Blog Post by: Benjamin Landy , on January 16, 2013
In the days and weeks after Mitt Romney’s electoral defeat, there was what seemed like an endless stream of hand-wringing and soul-searching among Republican elites. The political landscape had changed overnight, forcing rising stars within the party to acknowledge the need for greater diversity, a new position on immigration reform, and a less exclusive rhetoric. Foremost among these would-be reformers was Louisiana Governor Bobby Jindal, who made waves when he told Politico, "We got to make sure that we are not the party of big business, big banks, big Wall Street bailouts, big corporate loopholes, big anything. We cannot be, we must not be, the party that simply protects the rich so they get to keep their toys.”
Yet, less than two months after he made those comments, Governor Jindal is back in the news for a considerably less egalitarian proposal: Jindal wants Louisiana to abolish both its personal and corporate income tax, which are moderately progressive, and replace them with a highly regressive state sales tax. The effect, as many analysts have already pointed out, would be a massive tax break for the wealthy—over $25,000 on average for the top one percent—financed by higher taxes on the bottom 80 percent, who spend a higher percentage of their income on things like food and utilities. The greatest impact would be felt by those in the lowest quintile, who would see their average after-tax income fall 3.4 percent, according to the nonpartisan Institute on Taxation and Economic Policy—roughly the same tax pain as falling off the "fiscal cliff."
Doubling down on discredited "trickle-down" economics is a poor way for Republicans to shed their image as "the party that simply protects the rich so they get to keep their toys." But Louisiana's Jindal is not the only governor helping to prove how little conservative ideology has evolved.
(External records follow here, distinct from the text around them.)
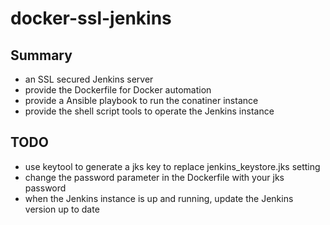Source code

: # docker-ssl-jenkins

## Summary
- an SSL secured Jenkins server
- provide the Dockerfile for Docker automation
- provide a Ansible playbook to run the conatiner instance
- provide the shell script tools to operate the Jenkins instance

## TODO
- use keytool to generate a jks key to replace jenkins_keystore.jks setting
- change the password parameter in the Dockerfile with your jks password
- when the Jenkins instance is up and running, update the Jenkins version up to date
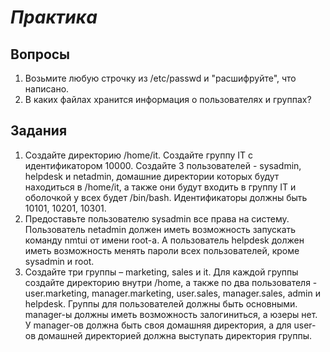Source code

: # *Практика*

## Вопросы

1. Возьмите любую строчку из /etc/passwd и "расшифруйте", что написано.
2. В каких файлах хранится информация о пользователях и группах?

## Задания

1. Создайте директорию /home/it. Создайте группу IT с идентификатором 10000. Создайте 3 пользователей - sysadmin, helpdesk и netadmin, домашние директории которых будут находиться в /home/it, а также они будут входить в группу IT и оболочкой у всех будет /bin/bash. Идентификаторы должны быть 10101, 10201, 10301.
2. Предоставьте пользователю sysadmin все права на систему. Пользователь netadmin должен иметь возможность запускать команду nmtui от имени root-а. А пользователь helpdesk должен иметь возможность менять пароли всех пользователей, кроме sysadmin и root.  
3. Создайте три группы – marketing, sales и it. Для каждой группы создайте директорию внутри /home, а также по два пользователя - user.marketing, manager.marketing, user.sales, manager.sales, admin и helpdesk. Группы для пользователей должны быть основными. manager-ы должны иметь возможность залогиниться, а юзеры нет. У manager-ов должна быть своя домашняя директория, а для user-ов домашней директорией должна выступать директория группы. 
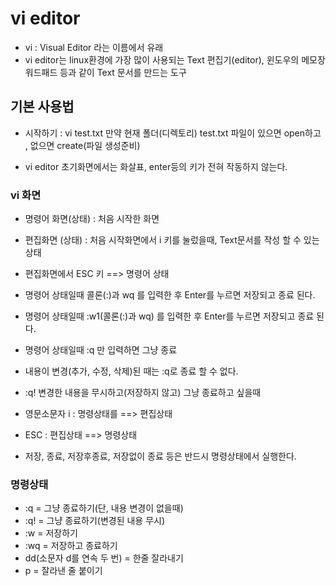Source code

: # vi editor
* vi : Visual Editor 라는 이름에서 유래
* vi editor는 linux환경에 가장 많이 사용되는 Text 편집기(editor), 윈도우의 메모장 워드패드 등과 같이 Text 문서를 만드는 도구

## 기본 사용법
* 시작하기 : vi test.txt
만약 현재 폴더(디렉토리) test.txt 파일이 있으면 open하고 , 없으면 create(파일 생성준비)

* vi editor 초기화면에서는 화살표, enter등의 키가 전혀 작동하지 않는다.

### vi 화면
* 명령어 화면(상태) : 처음 시작한 화면
* 편집화면 (상태) : 처음 시작화면에서 i 키를 눌렀을때, Text문서를 작성 할 수 있는 상태
* 편집화면에서 ESC 키 ==> 명령어 상태
* 명령어 상태일때 콜론(:)과 wq 를 입력한 후 Enter를 누르면 저장되고 종료 된다.

* 명령어 상태일때 :w1(콜론(:)과 wq) 를 입력한 후
Enter를 누르면 저장되고 종료 된다.
* 명령어 상태일때 :q 만 입력하면 그냥 종료
* 내용이 변경(추가, 수정, 삭제)된 때는 :q로 종료 할 수 없다.

* :q! 변경한 내용을 무시하고(저장하지 않고) 그냥 종료하고 싶을때

* 영문소문자 i : 명령상태를 ==> 편집상태
* ESC : 편집상태 ==> 명령상태
* 저장, 종료, 저장후종료, 저장없이 종료 등은 반드시 명령상태에서 실행한다.

### 명령상태
* :q = 그냥 종료하기(단, 내용 변경이 없을때)
* :q! = 그냥 종료하기(변경된 내용 무시)
* :w = 저장하기
* :wq = 저장하고 종료하기
* dd(소문자 d를 연속 두 번) = 한줄 잘라내기
* p = 잘라낸 줄 붙이기







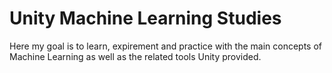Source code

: # Unity Machine Learning Studies
Here my goal is to learn, expirement and practice with the main concepts of Machine Learning as well as the related tools Unity provided.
Similar plans are being promoted by Republicans in Kansas, Oklahoma, and North Carolina (which is also considering a business license fee that would make it harder for low-income people to start their own businesses). The passage of any of these regressive tax schemes would no doubt embolden lawmakers in the twenty-one other states with single-party Republican control.
Most pernicious, however, is the way in which the repeal of personal and corporate income taxes—and the commensurate rise in state sales tax—accomplishes several conservative goals simultaneously. All regressive tax systems increase the effects of income inequality by shifting the tax burden from the rich to the poor. But the switch to a sales tax also means state revenue streams are far more vulnerable to the business cycle, compounding the austerity effects of shrinking state budgets and public sector layoffs during economic downturns. This is, however an intended outcome for the conservative vanguard, for whom lower, less predictable tax revenues are designed to "starve the beast"—forcing state and local governments to cut social programs and other allegedly growth-inhibiting spending.
Although research shows no relationship between state income tax rates and economic growth, Republican legislators leading the push for state tax reform continue to insist that while the poor would be hit disproportionately by a higher sales tax, cutting income taxes is proven to spur job creation. To back up their claims, conservatives point to a November 2011 report by "trickle-down" theorist Arthur Laffer that purports to show a "negative and highly significant" relationship between state tax rates and economic growth. Laffer reaches this conclusion by misleadingly combining federal and state tax rates over the 2001-2008 period, when federal tax rates were falling and the economy was growing from the bottom of a recession to the peak of the housing bubble. When Laffer's model is corrected to include only the variation in state tax rates, the relationship between states' tax rates and economic growth "actually becomes positive and insignificant," according to a 2012 rebuttal from the Institute on Taxation and Economic Policy.
Unfortunately, such empirical evidence has had little effect on Rhodes Scholar Bobby Jindal, who two months ago called on fellow Republicans to "stop being the stupid party. " Perhaps it will take another electoral defeat in 2014 for the realization that tax cuts for "job creators," financed by tax hikes on the bottom 80 percent, are neither an intelligent nor winning proposition.